*Instructions to follow*.
Starting at the line that contains "3. Reference consolidated theme documentation" in the listing below, write out every line word for word until you have written the line that contains "The .github/copilot-instructions.md file".

### Input for this task

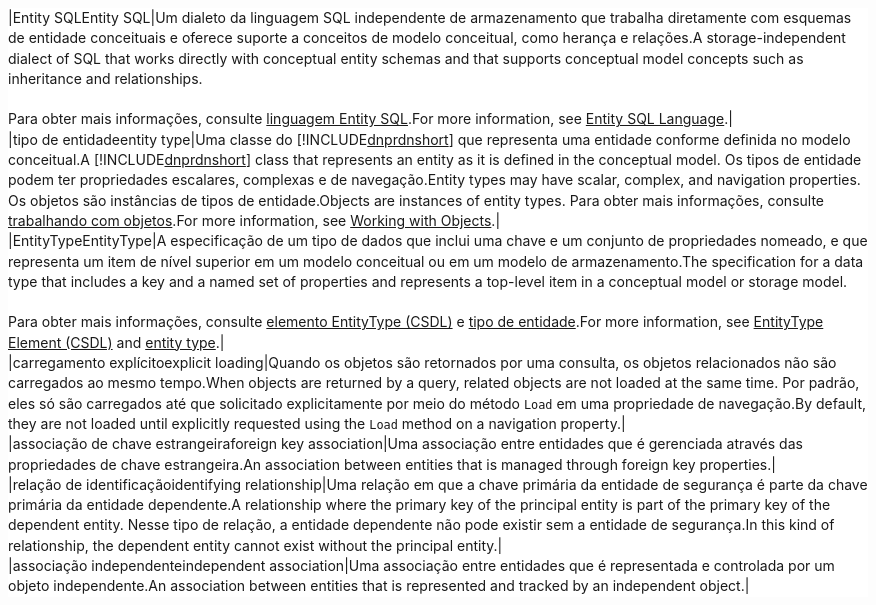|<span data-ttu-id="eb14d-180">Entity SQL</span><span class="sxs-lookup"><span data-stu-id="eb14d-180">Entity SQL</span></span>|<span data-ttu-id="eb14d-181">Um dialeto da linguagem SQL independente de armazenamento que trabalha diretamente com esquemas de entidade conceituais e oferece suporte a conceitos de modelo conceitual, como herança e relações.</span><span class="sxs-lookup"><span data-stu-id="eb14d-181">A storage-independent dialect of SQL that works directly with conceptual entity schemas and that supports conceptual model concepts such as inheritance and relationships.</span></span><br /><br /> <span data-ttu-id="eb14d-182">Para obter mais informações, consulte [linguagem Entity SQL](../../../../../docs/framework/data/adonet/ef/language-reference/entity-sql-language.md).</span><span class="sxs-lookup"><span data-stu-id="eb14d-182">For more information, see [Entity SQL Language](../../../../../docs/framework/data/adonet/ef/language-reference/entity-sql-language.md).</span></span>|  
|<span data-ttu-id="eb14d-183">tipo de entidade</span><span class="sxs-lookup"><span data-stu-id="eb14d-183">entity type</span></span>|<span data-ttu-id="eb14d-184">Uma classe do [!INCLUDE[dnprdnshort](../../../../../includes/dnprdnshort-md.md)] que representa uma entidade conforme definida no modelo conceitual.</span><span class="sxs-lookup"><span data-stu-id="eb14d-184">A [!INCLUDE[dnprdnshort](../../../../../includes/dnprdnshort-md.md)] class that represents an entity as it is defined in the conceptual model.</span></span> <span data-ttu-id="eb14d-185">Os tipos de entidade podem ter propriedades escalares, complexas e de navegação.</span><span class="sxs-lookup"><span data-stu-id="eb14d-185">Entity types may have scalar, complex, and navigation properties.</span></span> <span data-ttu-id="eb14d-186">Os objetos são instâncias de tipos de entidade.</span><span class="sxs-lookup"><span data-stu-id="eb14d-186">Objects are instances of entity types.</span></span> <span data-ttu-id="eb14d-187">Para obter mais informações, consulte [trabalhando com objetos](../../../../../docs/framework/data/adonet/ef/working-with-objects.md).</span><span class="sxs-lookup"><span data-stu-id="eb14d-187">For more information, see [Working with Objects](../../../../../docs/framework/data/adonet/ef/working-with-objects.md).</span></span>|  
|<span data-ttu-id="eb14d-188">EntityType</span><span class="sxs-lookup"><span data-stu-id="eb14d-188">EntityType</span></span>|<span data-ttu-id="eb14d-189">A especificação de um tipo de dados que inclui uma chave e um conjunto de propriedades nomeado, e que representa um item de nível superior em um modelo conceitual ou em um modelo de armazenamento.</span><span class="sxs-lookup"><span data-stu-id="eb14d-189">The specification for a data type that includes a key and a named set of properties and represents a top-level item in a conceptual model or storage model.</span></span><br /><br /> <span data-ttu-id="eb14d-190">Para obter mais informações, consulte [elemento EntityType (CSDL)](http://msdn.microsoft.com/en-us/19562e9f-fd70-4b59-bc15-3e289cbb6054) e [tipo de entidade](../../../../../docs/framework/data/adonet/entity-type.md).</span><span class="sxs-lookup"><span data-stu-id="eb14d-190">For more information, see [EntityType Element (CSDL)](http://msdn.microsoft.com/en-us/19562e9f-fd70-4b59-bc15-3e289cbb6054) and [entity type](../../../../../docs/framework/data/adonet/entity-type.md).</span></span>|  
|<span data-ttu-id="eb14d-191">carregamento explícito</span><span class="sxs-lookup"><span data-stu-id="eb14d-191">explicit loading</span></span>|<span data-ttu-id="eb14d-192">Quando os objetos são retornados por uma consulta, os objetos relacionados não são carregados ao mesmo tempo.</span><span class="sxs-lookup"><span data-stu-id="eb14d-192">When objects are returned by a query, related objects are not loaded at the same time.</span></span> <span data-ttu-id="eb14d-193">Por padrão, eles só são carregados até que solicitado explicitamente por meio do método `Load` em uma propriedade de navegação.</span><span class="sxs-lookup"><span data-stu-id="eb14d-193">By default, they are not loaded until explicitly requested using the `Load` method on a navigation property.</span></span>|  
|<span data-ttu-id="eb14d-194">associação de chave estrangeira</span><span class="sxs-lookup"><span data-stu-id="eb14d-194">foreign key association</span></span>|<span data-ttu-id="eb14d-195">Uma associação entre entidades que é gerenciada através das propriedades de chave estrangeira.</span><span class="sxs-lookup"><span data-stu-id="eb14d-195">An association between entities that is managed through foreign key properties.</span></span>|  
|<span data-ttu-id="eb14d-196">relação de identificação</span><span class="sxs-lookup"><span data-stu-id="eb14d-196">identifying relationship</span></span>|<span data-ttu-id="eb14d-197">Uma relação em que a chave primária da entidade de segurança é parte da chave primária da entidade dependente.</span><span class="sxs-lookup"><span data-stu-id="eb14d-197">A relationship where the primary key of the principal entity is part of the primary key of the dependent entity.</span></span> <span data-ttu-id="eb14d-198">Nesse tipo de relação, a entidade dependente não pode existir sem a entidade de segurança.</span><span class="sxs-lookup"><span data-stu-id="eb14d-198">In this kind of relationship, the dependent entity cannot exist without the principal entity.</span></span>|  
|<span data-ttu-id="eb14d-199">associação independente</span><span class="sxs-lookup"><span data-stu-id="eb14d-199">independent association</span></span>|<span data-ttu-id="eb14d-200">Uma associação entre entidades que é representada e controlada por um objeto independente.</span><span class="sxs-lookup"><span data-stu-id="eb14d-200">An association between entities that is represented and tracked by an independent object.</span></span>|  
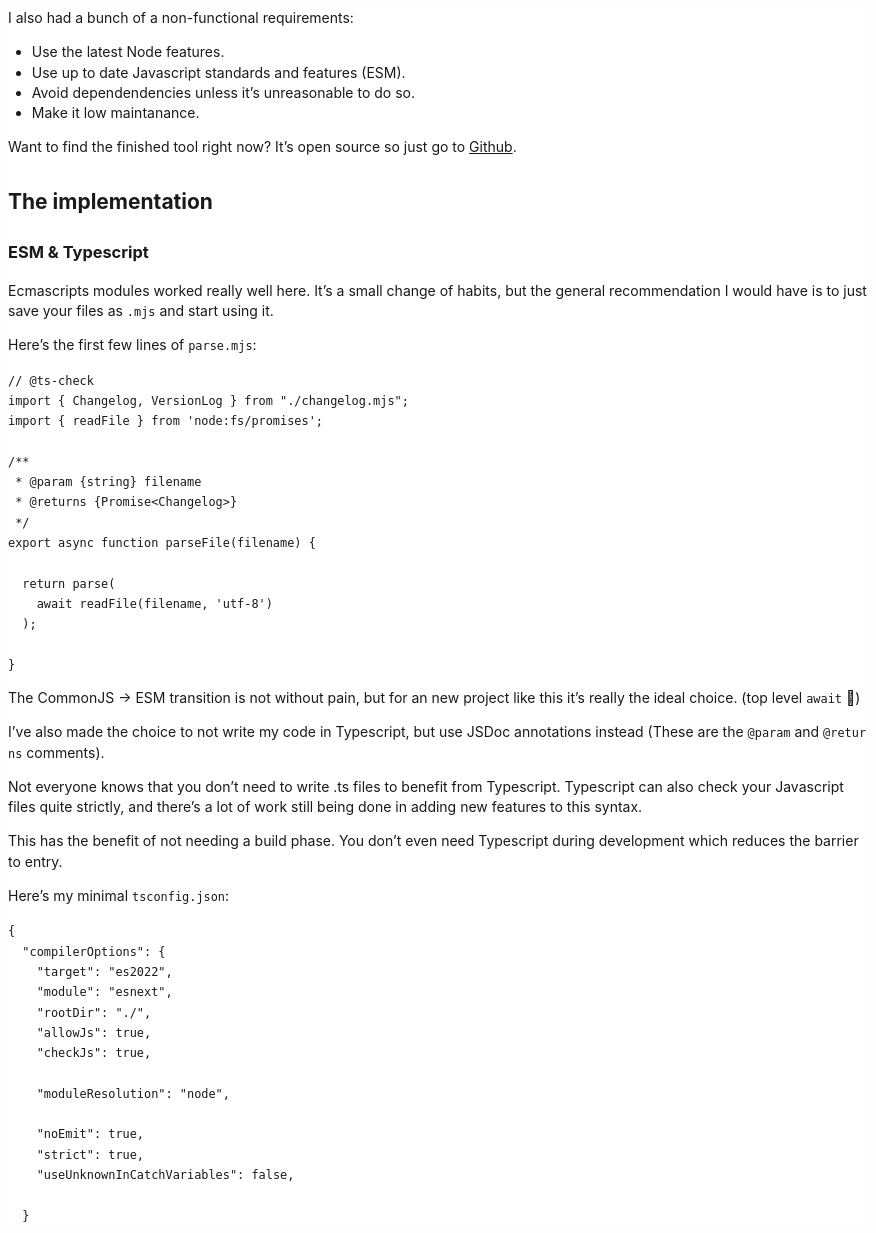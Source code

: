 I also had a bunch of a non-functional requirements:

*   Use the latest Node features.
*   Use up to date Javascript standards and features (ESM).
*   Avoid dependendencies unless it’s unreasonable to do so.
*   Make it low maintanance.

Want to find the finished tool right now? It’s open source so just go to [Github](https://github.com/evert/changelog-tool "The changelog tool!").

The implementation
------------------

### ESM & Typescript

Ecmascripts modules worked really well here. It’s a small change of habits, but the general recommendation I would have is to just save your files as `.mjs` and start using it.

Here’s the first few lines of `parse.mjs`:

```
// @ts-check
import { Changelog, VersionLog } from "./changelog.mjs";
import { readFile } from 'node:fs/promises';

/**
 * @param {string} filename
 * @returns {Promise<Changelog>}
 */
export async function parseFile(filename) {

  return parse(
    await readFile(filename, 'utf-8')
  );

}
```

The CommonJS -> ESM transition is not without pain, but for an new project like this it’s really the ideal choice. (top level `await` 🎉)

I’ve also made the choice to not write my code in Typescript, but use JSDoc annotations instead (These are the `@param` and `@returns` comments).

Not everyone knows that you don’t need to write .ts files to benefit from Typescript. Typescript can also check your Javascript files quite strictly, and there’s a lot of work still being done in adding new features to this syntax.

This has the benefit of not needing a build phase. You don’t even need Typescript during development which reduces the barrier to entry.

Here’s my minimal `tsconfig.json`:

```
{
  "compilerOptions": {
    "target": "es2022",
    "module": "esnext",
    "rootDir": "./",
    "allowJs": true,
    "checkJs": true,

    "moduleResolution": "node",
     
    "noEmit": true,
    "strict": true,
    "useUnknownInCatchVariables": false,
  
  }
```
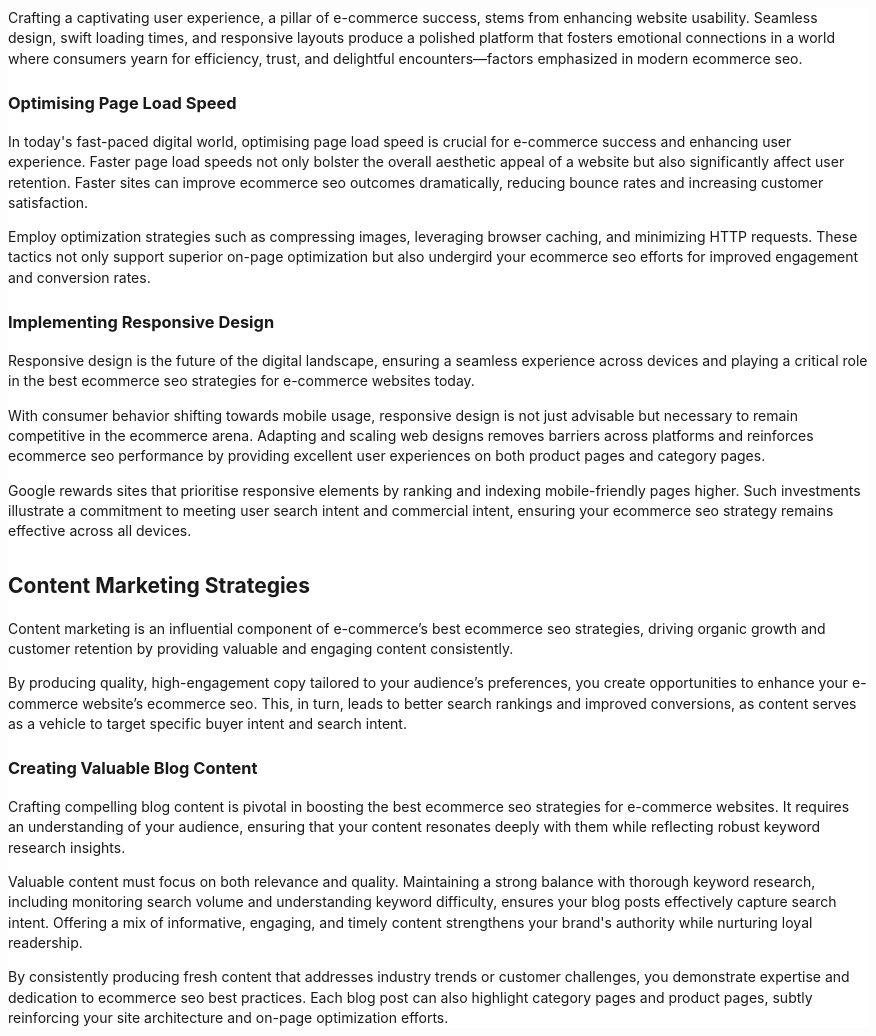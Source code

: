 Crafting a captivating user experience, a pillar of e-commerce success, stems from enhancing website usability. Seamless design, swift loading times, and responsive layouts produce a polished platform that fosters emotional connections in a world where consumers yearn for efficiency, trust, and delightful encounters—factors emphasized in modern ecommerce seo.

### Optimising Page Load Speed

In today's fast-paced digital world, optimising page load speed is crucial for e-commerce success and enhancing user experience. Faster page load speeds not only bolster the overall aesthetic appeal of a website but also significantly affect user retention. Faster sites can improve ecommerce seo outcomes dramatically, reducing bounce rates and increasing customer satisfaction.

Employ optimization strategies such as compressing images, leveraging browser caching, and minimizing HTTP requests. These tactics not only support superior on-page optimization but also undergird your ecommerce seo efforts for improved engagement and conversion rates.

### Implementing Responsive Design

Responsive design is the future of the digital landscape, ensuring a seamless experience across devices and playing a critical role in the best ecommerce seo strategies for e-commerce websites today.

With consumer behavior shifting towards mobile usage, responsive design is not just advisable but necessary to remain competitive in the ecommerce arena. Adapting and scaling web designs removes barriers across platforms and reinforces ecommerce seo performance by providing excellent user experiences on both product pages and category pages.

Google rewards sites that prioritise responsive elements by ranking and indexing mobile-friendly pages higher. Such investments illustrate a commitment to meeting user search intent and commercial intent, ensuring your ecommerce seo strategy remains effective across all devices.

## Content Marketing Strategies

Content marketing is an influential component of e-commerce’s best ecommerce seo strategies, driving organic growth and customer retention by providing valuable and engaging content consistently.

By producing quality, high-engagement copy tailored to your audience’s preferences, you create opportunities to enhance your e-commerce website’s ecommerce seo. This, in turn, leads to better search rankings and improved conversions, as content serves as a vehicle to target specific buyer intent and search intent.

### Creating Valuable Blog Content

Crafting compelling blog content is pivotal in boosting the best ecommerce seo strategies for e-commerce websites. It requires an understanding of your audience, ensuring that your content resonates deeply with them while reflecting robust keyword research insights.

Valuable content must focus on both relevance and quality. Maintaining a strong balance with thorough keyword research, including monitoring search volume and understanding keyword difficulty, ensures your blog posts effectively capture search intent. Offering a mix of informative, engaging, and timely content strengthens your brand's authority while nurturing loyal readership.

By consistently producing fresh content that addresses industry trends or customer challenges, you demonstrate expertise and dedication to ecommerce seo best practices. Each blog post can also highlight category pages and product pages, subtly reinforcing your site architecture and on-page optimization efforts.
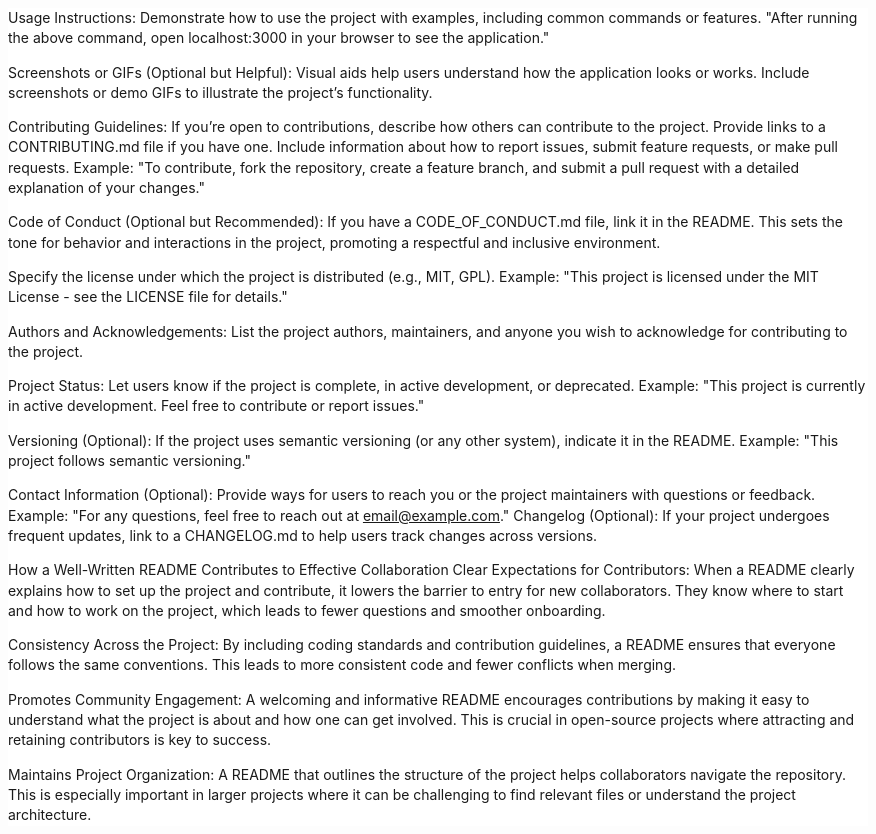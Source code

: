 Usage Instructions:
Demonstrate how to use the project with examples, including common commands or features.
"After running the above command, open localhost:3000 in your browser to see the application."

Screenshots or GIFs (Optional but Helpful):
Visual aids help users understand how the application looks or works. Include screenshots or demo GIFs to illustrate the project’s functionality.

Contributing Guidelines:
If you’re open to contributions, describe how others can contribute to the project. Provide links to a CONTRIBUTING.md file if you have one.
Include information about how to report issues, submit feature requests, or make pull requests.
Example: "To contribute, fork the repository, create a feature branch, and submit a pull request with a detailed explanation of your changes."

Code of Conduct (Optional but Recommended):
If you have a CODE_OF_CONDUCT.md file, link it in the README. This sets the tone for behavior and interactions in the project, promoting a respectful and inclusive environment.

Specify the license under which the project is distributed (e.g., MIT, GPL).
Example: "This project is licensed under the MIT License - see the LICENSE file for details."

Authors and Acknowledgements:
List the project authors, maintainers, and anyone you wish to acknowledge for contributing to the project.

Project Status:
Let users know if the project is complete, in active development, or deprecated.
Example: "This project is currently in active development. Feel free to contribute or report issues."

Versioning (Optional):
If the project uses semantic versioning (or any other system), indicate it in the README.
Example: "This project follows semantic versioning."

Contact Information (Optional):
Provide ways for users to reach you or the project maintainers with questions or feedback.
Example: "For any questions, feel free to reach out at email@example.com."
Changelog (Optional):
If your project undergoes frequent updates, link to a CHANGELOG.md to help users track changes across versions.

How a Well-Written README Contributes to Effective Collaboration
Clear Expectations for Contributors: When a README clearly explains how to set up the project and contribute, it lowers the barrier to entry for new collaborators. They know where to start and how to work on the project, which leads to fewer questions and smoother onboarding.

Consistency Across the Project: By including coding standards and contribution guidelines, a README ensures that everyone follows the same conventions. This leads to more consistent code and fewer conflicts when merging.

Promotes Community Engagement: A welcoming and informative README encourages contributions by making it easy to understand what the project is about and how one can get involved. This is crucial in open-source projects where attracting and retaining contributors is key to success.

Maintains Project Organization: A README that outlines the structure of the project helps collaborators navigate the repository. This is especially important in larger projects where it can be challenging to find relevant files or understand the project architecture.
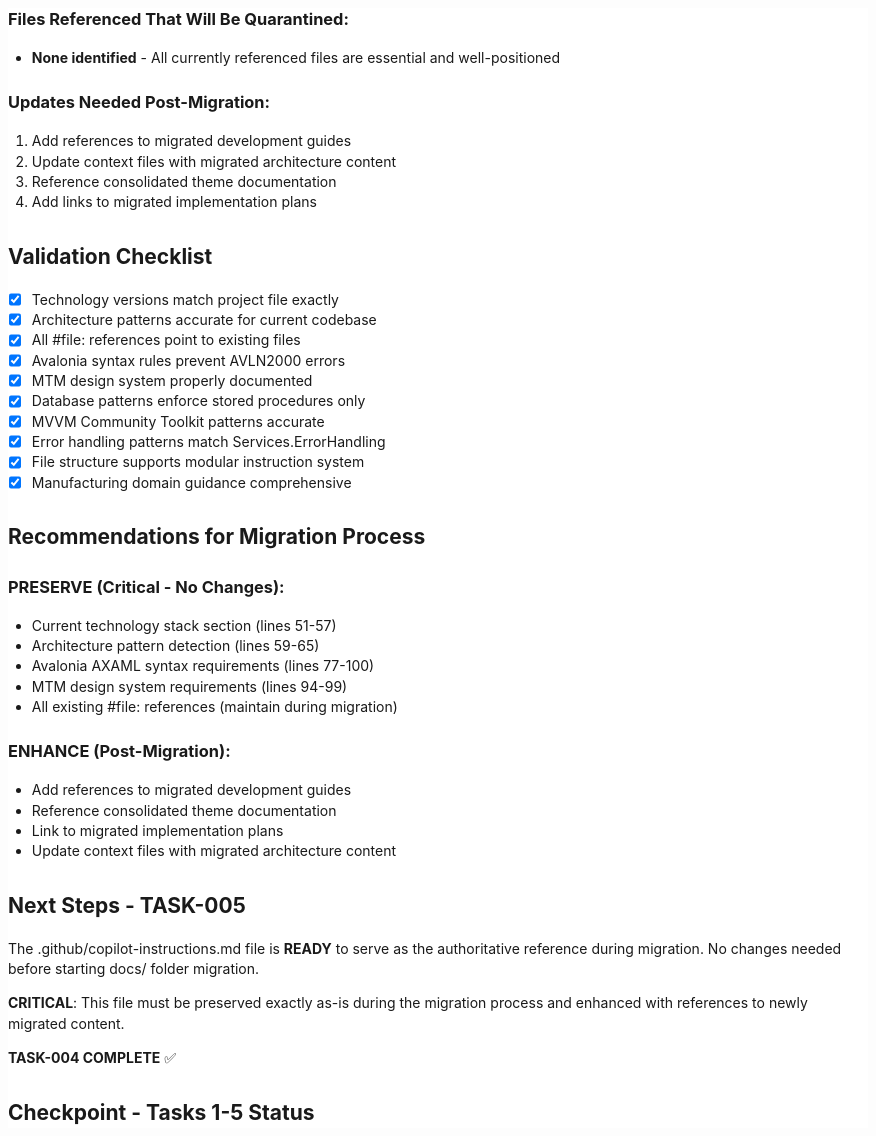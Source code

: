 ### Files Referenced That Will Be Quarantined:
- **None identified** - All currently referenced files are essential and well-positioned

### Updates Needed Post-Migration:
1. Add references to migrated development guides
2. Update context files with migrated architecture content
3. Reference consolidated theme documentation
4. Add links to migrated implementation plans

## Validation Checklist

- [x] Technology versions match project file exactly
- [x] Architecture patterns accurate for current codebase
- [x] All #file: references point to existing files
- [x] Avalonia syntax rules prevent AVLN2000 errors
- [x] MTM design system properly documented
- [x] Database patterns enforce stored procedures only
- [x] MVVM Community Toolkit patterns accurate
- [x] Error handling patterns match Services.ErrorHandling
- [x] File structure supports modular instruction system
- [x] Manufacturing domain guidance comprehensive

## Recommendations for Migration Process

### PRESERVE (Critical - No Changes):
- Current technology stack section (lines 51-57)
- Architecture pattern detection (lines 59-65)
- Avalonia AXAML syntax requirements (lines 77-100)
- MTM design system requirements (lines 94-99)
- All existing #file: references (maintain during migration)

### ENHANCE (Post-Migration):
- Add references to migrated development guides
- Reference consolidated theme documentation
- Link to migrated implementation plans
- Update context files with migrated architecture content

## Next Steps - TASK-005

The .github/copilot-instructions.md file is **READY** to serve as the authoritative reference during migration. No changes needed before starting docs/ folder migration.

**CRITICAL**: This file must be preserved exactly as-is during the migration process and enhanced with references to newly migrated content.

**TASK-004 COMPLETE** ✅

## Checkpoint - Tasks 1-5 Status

######

*Result of the exercise*.
3. Reference consolidated theme documentation
4. Add links to migrated implementation plans

## Validation Checklist

- [x] Technology versions match project file exactly
- [x] Architecture patterns accurate for current codebase
- [x] All #file: references point to existing files
- [x] Avalonia syntax rules prevent AVLN2000 errors
- [x] MTM design system properly documented
- [x] Database patterns enforce stored procedures only
- [x] MVVM Community Toolkit patterns accurate
- [x] Error handling patterns match Services.ErrorHandling
- [x] File structure supports modular instruction system
- [x] Manufacturing domain guidance comprehensive

## Recommendations for Migration Process

### PRESERVE (Critical - No Changes):
- Current technology stack section (lines 51-57)
- Architecture pattern detection (lines 59-65)
- Avalonia AXAML syntax requirements (lines 77-100)
- MTM design system requirements (lines 94-99)
- All existing #file: references (maintain during migration)

### ENHANCE (Post-Migration):
- Add references to migrated development guides
- Reference consolidated theme documentation
- Link to migrated implementation plans
- Update context files with migrated architecture content

## Next Steps - TASK-005

The .github/copilot-instructions.md file is **READY** to serve as the authoritative reference during migration. No changes needed before starting docs/ folder migration.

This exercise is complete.